Tradition ascribes various miracles to him, as, for instance, escaping from his enemies by walking dryshod across the Chebar; feeding the famished people with a miraculous draught of fishes, etc. He is said to have been murdered in Babylon by some Jewish prince (?ὁ ἡγούμενος τοῦ λαοῦ, called in the Roman martyrology for 6 Id. Apr. "judex populi," Carpzov. Introd. 1.c.), whom he had conyicted of idolatry; and to have been buried in a double tomb (σπηλαῖον διπλούν), the tomb of Shem and Arphaxad, on the banks of the Euphrates (Epiphan. De Vit. et Mort. Prophet.). The tomb, said to have been built by Jehoiachin, was shown a few days' journey from Bagdad (Menasse ben-Israel, De Resurrec. Mort. page 23), and was called "the abode of elegance" (habitaculum elegantiae). A lamp was kept there continually burning, and the autograph copy of the prophecies was said to be there preserved. This tomb is mentioned by Pietro de la Valle, and fully described in the Itinerary of R. Benjamin of Ttdela (Hottinger, Thes. Philippians II, 1:3; Cippi Hebraici, page 82). His tomb is still pointed out in the vicinity of Babylon (Layard's Nineveh and Babylon, page 427), at a place called Keffil; and Mr. Loftus is inclined to accept the tradition which assigns this as the resting-place of the prophet's remains (Chaldaea, page 35). The spire is the frustum of an elongated cone, tapering to a blunted top by a succession of steps, and peculiarly ornamented (ib.). A curious conjecture (discredited by Clemens Alexandrinus [Strom. 1], but considered not impossible by Selden [Syntagm. de Diis Syr. 2:120], Meyer, and others) identifies him with "Nazaratus the Assyrian," the teacher of Pythagoras. We need hardly mention the ridiculous suppositions that he is identical with Zoroaster, or with the Ε᾿ζεκίηλος ὁ τῶν Ιουδαϊκῶν τραγωδίων ποιητής (Clem. Alexand. Strom. 1; Euseb. Praep. Evang. 9:28, 29), who wrote a play on the Exodus, called Ε᾿ξαγωγή (Fabricius, Bibl. Graec. 2:19). This Ezekiel lived B.C. 40 (Sixt. Sen. Bibl. Sanct. 4:235), or later.

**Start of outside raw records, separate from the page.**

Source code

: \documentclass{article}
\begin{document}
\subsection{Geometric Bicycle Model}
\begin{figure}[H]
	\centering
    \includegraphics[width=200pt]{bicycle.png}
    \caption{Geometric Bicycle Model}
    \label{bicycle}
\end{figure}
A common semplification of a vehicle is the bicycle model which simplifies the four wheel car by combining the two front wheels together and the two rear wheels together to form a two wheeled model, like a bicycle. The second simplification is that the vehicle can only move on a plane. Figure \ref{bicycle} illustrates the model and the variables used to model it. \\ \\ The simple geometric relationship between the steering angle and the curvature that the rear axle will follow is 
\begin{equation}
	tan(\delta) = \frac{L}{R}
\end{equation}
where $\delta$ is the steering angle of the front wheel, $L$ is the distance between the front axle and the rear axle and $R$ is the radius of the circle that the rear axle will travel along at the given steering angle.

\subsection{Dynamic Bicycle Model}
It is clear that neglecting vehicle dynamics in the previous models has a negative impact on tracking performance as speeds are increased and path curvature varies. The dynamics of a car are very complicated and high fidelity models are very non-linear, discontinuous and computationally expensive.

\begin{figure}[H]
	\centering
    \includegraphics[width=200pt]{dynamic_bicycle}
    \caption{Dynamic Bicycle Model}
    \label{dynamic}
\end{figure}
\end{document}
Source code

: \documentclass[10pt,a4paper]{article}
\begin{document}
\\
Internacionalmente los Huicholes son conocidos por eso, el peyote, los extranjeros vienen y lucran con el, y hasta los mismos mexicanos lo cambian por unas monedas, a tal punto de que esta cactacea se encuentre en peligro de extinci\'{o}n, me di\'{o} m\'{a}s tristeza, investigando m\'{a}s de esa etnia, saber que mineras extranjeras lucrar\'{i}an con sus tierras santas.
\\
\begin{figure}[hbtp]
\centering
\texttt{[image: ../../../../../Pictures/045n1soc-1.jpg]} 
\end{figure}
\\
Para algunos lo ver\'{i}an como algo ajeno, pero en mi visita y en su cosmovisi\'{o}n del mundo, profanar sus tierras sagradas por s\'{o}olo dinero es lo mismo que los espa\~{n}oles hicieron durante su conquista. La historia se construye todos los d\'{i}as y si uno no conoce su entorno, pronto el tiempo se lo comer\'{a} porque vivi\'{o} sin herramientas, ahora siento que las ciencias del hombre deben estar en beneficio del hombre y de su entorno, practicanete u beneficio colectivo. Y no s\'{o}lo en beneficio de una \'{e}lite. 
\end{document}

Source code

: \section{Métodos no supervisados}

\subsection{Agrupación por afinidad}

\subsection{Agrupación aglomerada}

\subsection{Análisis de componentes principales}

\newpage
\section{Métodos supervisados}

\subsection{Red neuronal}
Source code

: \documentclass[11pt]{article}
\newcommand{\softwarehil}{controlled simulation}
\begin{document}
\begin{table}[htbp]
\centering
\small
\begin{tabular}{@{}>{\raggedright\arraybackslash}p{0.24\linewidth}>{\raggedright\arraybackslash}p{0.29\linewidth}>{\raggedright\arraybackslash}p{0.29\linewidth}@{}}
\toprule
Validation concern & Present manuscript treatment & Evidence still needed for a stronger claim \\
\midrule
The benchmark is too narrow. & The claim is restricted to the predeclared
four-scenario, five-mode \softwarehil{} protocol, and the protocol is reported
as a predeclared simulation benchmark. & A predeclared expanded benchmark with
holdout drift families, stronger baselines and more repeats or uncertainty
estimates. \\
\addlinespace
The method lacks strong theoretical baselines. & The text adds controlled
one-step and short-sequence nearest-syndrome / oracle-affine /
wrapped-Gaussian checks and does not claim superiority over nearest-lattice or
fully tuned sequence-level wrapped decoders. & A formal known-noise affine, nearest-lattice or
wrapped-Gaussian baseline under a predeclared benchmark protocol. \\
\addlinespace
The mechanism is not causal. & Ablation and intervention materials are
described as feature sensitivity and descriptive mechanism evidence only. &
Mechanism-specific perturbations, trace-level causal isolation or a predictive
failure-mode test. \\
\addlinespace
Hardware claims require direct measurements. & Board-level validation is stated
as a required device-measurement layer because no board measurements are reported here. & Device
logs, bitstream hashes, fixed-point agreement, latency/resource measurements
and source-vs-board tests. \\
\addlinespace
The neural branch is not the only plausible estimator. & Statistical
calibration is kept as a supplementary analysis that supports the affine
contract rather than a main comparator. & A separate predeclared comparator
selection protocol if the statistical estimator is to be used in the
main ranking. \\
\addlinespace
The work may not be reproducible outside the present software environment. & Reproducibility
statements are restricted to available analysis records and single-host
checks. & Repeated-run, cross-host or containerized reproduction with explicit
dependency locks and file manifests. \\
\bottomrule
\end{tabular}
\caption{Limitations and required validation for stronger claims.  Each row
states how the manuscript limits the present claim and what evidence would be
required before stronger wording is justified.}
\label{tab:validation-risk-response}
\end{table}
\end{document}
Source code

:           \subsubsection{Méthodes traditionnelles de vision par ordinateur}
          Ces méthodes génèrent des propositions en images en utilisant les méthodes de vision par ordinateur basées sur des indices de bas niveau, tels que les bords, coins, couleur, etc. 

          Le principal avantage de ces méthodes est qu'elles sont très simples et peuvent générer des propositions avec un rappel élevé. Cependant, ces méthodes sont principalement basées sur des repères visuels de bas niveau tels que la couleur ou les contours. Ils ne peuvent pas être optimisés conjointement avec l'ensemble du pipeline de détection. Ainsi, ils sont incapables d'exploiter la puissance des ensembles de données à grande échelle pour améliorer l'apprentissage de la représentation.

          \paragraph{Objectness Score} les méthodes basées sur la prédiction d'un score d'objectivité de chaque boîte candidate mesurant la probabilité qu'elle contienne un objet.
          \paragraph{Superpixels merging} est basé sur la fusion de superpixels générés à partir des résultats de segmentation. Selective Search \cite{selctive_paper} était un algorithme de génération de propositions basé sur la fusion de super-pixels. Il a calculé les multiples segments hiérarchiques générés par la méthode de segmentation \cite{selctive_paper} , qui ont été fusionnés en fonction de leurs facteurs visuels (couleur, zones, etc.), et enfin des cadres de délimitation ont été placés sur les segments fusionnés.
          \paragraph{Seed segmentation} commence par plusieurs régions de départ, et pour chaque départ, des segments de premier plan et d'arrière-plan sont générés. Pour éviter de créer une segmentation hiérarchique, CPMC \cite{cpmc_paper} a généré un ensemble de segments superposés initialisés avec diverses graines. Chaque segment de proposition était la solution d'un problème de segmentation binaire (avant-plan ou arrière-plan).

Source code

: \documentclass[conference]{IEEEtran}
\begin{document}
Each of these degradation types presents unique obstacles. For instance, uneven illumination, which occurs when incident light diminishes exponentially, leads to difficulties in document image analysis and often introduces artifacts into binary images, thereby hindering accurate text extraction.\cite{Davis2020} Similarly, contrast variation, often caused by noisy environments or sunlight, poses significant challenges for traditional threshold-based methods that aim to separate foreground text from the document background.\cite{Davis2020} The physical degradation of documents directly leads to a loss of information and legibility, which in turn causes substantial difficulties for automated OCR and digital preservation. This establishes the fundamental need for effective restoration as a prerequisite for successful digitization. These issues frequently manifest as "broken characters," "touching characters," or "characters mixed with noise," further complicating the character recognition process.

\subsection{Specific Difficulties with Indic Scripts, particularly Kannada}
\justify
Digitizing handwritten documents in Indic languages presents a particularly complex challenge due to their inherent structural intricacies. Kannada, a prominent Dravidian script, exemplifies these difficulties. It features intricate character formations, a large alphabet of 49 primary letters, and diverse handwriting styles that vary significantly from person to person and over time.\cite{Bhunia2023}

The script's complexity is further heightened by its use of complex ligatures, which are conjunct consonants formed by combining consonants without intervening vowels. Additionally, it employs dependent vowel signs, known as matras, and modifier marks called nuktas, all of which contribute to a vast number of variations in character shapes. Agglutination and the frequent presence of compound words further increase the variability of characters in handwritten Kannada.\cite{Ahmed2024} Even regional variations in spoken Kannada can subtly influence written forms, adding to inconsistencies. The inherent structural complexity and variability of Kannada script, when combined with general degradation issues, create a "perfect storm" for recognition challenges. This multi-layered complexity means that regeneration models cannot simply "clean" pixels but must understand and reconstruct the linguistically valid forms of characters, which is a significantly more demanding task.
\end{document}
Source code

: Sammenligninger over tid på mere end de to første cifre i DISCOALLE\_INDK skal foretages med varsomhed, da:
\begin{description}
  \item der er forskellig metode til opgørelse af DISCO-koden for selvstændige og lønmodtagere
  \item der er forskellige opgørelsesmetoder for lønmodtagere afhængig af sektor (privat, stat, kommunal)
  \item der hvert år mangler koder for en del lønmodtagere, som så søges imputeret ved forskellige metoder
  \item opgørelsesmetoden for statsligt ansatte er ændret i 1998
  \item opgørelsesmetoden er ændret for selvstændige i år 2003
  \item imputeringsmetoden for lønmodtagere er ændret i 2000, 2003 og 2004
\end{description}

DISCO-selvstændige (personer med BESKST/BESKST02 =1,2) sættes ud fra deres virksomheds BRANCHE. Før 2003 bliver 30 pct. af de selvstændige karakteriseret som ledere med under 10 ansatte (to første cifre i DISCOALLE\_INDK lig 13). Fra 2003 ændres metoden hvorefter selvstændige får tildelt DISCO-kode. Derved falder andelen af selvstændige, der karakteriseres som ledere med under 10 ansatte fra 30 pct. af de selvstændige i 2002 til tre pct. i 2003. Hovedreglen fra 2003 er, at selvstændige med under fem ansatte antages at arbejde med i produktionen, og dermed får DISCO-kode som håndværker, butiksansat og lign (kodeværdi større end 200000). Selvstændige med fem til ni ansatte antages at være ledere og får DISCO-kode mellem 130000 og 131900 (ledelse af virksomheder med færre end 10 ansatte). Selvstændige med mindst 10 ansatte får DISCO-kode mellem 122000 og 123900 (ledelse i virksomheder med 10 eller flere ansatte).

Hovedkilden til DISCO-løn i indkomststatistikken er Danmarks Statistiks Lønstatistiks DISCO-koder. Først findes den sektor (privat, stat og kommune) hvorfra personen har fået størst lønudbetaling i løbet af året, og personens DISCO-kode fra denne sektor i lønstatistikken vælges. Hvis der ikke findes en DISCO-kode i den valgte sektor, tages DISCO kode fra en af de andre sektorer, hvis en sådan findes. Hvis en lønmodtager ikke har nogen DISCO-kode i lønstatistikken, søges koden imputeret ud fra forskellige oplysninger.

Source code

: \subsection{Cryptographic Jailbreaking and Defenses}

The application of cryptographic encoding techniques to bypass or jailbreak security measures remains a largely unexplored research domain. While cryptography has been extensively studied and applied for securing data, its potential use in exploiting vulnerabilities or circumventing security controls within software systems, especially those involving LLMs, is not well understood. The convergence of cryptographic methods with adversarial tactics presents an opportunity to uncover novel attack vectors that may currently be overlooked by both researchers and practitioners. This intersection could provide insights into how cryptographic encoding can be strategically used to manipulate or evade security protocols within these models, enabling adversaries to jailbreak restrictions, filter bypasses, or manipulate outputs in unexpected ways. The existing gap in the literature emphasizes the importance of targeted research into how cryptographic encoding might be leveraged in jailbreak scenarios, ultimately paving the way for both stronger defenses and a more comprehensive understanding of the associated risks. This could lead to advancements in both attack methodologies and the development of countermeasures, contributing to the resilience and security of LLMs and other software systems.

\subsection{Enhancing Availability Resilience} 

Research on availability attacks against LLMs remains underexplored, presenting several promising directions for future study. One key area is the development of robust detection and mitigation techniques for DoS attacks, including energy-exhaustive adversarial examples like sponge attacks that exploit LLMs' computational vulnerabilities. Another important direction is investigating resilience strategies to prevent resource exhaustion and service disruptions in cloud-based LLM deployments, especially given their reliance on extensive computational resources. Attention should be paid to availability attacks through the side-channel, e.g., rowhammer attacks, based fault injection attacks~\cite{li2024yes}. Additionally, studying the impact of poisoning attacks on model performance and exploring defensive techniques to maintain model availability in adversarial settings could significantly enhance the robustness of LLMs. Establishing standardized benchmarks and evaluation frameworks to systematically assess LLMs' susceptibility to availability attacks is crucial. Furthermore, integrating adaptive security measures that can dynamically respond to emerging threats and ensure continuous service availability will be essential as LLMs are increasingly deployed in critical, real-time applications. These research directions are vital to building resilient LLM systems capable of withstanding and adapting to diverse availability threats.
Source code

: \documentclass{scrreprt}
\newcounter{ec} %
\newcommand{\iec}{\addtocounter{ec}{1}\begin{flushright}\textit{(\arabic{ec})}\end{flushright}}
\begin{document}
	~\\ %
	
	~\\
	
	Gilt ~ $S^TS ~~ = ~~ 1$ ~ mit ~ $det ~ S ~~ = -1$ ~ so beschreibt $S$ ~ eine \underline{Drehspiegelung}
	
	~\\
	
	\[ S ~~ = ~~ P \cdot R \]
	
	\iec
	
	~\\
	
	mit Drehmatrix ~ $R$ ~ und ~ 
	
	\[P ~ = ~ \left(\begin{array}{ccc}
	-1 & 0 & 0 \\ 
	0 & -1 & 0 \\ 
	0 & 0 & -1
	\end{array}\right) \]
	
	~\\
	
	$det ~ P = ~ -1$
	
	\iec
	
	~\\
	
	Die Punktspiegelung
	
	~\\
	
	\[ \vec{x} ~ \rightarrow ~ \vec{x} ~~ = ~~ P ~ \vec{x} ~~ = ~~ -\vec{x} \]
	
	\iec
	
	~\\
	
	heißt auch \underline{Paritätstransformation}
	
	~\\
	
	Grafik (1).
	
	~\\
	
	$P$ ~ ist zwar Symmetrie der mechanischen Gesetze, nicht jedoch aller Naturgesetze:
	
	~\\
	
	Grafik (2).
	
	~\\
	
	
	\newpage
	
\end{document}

4. But, as Havernick remarks, "by the side of the scattered data of his external life, those of his internal life appear so much the richer." We have already noticed his stern and inflexible energy of will and character; and we also observe a devoted adherence to the rites and ceremonies of his national religion. Ezekiel is no cosmopolite, but displays everywhere the peculiar tendencies of a Hebrew educated under Levitical training. The priestly bias is always visible, especially in chapters 8-11, 40-48, and in 4:13 sq.; 20:12 sq.; 22:8, etc. It is strange of De Wette and Gesenius to attribute this to a "contracted spirituality," and of Ewald to see in it "a one- sided conception of antiquity which he obtained merely from books and traditions," and "a depression of spirit (!) enhanced by the long continuance of the banishment and bondage of the people" (Havernick's Introd.). It was surely this very intensity of patriotic loyalty to a system whose partial suspension he both predicted and survived, which cheered the exiles with the confidence of his hopes in the future, and tended to preserve their decaying nationality. Mr. F. Newman is even more contemptuous than the German critics. "The writings of Ezekiel," he says (Hebr. Monarchy, page 330, 2d ed.), "painfully show the growth of what is merely visionary, and an increasing value of hard sacerdotalism;" and he speaks of the "heavy materialism" of Ezekiel's Temple, with its priests, sacrifices, etc., as "tedious and unedifying as Leviticus itself." His own remark that Ezekiel's predictions "so kept alive in the minds of the next generation a belief in certain return from captivity, as to have tended exceedingly towards the result," is a sufficient refutation of such criticisms.
We may also note in Ezekiel the absorbing recognition of his high calling which enabled him cheerfully to endure any deprivation or misery (except indeed ceremonial pollution, from which he shrinks with characteristic loathing, 4:14), if thereby he may give any warning or lesson to his people (4; Eze 24:15-16, etc.), whom he so ardently loved (Eze 9:8; Eze 11:13). On one occasion, and on one only, the feelings of the man burst, in one single expression, through the self-devotion of the prophet; and while even then his obedience is unwavering, yet the inexpressible depth of submissive pathos in the brief words which tell how it one day "the desire of his eyes was taken from him" (Eze 24:15-18), shows what well- springs of the tenderest human emotion were concealed under his uncompromising opposition to every form of sin. See Friderici, Disputatio de Ezechiele (Lips; 1719); Verpoorten, De scriptis Ezechielis (in his Dissertt. page 107); Alexander, Tist. Ecclesias. 3:560; Kitto. Jour. Sac. Lit. 1; Williams, Characters of O.T. page 288.